Y durante los próximos cinco años, no lo harán.
El “efecto cajón”: Por qué los consumidores los tratan como juguetes
Las gafas inteligentes actuales tienen un ciclo de vida predecible:
- Curiosidad
- Comprar
- Experimentación
- Abandono
No son esenciales. Son novedades.
La gente los compra, juega con ellos unos días, quizá publique un vídeo o dos y luego desaparecen en un cajón.
Incluso entre los primeros usuarios, el uso sigue siendo ocasional, no habitual.
¿La cruda realidad?
Las gafas inteligentes aún se perciben como juguetes.
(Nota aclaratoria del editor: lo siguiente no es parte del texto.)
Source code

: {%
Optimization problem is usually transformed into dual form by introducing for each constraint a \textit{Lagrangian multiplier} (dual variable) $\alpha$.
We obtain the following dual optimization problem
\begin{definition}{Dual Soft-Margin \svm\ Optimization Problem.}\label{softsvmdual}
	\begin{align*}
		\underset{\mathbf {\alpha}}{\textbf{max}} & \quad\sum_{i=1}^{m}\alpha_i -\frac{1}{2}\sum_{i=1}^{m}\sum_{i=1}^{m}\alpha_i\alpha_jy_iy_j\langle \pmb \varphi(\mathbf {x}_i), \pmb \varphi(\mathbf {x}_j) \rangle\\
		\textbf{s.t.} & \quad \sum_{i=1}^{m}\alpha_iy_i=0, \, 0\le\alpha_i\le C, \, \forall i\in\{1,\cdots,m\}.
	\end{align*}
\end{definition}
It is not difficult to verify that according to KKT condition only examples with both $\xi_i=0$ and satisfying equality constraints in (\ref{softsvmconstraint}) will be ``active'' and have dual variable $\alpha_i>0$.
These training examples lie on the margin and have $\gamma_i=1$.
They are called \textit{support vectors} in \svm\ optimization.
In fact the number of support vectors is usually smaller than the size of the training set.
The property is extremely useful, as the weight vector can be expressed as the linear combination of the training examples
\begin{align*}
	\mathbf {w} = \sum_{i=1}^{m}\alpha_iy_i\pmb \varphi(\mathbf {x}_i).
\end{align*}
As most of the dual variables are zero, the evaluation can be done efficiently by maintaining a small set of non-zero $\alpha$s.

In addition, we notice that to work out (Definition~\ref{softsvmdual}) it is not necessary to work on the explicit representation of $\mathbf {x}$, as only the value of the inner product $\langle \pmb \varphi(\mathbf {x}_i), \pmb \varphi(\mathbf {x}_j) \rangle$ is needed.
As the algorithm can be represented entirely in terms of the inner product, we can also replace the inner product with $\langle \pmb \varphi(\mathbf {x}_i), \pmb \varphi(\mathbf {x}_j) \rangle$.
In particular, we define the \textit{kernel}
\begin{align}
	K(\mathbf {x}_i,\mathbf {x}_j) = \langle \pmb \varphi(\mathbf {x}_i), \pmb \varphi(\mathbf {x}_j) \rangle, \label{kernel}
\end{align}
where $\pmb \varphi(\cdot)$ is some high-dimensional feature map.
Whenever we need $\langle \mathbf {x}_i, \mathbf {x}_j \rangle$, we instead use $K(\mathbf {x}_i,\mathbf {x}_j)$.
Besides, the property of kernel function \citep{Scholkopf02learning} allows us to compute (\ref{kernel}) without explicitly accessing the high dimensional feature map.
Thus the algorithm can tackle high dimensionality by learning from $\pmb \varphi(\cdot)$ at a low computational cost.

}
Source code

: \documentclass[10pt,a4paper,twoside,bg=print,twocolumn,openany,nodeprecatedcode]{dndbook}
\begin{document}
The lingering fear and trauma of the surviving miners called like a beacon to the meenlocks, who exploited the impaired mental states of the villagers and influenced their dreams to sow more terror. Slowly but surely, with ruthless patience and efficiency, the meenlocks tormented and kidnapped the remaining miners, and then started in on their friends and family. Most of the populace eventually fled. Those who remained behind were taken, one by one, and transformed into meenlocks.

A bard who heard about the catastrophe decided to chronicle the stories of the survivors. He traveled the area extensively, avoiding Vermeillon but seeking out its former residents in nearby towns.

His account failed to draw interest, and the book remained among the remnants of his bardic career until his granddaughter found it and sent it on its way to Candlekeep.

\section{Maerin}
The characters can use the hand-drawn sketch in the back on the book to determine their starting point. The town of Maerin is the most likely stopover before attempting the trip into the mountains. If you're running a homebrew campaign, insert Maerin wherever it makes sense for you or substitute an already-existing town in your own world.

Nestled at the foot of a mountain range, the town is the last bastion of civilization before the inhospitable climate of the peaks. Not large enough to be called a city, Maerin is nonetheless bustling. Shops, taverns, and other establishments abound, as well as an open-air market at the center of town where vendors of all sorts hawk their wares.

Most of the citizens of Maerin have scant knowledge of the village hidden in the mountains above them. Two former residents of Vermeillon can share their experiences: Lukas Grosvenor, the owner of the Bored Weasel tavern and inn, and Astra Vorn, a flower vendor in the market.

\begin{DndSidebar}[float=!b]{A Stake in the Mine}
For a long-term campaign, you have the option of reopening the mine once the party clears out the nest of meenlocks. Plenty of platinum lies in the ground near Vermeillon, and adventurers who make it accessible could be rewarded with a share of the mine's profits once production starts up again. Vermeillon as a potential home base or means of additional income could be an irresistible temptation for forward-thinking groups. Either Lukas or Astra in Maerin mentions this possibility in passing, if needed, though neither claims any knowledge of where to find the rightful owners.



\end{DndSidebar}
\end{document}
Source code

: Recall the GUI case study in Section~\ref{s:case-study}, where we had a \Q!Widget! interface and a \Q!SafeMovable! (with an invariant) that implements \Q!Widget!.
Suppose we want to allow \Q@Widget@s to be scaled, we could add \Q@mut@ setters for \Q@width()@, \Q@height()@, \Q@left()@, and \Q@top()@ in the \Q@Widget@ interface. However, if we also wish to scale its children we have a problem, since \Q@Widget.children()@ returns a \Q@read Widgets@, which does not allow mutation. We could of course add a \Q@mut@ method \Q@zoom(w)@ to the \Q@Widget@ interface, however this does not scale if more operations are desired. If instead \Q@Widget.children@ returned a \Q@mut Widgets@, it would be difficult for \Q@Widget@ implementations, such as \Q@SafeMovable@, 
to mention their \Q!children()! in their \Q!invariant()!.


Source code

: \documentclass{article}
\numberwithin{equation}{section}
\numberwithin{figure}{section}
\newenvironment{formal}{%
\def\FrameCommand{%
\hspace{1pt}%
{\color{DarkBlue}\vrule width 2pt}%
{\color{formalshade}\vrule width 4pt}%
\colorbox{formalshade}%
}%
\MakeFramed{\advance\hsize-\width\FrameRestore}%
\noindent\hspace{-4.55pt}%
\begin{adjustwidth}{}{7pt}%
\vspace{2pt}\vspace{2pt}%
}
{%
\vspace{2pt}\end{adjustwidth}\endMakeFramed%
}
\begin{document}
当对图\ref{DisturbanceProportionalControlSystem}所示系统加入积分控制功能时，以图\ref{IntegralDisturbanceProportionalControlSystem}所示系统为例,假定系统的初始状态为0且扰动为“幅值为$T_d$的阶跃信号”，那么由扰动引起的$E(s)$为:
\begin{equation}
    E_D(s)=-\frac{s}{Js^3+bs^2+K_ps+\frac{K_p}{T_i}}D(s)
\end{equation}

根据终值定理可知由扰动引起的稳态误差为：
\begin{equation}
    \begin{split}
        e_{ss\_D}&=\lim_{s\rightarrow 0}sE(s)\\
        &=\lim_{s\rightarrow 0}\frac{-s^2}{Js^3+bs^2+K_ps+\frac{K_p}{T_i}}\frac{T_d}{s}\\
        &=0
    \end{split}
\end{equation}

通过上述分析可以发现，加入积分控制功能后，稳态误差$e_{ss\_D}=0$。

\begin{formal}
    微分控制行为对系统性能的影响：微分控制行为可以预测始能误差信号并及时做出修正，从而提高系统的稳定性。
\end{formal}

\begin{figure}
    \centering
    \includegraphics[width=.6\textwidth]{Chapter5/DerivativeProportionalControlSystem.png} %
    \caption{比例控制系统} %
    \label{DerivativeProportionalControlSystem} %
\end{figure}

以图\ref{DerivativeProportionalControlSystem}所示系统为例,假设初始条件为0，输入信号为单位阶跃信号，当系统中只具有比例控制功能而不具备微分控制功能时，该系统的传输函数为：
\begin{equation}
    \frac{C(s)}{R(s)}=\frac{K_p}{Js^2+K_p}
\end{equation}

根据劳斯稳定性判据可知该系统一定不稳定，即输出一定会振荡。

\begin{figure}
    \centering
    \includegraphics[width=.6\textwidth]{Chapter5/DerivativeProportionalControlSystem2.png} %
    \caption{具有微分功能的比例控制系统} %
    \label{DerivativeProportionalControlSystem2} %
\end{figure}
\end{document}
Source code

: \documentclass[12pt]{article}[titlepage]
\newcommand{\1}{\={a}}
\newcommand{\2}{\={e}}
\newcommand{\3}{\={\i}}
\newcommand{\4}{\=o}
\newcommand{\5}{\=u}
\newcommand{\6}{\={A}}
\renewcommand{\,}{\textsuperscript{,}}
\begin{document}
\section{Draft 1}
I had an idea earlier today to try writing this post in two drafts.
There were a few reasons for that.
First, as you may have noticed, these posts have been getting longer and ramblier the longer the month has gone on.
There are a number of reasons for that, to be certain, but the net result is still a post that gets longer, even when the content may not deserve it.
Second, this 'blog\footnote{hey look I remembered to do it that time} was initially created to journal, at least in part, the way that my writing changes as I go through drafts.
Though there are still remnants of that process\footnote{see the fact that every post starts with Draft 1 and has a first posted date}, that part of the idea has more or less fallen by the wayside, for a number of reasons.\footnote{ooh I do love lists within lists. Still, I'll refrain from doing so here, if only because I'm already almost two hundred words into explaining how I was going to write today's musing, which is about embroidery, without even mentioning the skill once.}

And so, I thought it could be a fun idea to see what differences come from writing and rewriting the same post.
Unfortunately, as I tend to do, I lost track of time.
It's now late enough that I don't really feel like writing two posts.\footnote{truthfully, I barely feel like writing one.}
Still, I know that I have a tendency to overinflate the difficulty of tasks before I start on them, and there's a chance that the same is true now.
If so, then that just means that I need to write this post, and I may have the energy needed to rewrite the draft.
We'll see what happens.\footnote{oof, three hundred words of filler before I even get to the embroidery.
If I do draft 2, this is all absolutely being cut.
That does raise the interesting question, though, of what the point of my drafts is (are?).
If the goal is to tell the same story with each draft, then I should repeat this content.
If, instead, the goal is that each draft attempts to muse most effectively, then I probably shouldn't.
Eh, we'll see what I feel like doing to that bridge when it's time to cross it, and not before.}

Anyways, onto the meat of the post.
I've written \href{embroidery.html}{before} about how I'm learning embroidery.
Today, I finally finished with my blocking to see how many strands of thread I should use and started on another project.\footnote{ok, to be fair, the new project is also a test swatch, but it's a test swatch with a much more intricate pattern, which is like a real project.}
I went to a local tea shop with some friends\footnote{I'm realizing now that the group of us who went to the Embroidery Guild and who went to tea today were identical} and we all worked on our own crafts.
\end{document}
El Juego Real: Atención vs. Aumento
Las grandes tecnológicas no construyen gafas inteligentes por moda, ni siquiera por utilidad.
Sólo hay dos objetivos reales:
- Aumento humano mediante IA - un mundo en el que estás constantemente conectado, asistido y mejorado
- Captación de atención - mantenerte más tiempo en su ecosistema
Más tiempo conectado = más datos = más ingresos.
En torno a esto acabará surgiendo una nueva economía de las aplicaciones.
Pero aún no hemos llegado a ese punto.
Ni siquiera cerca.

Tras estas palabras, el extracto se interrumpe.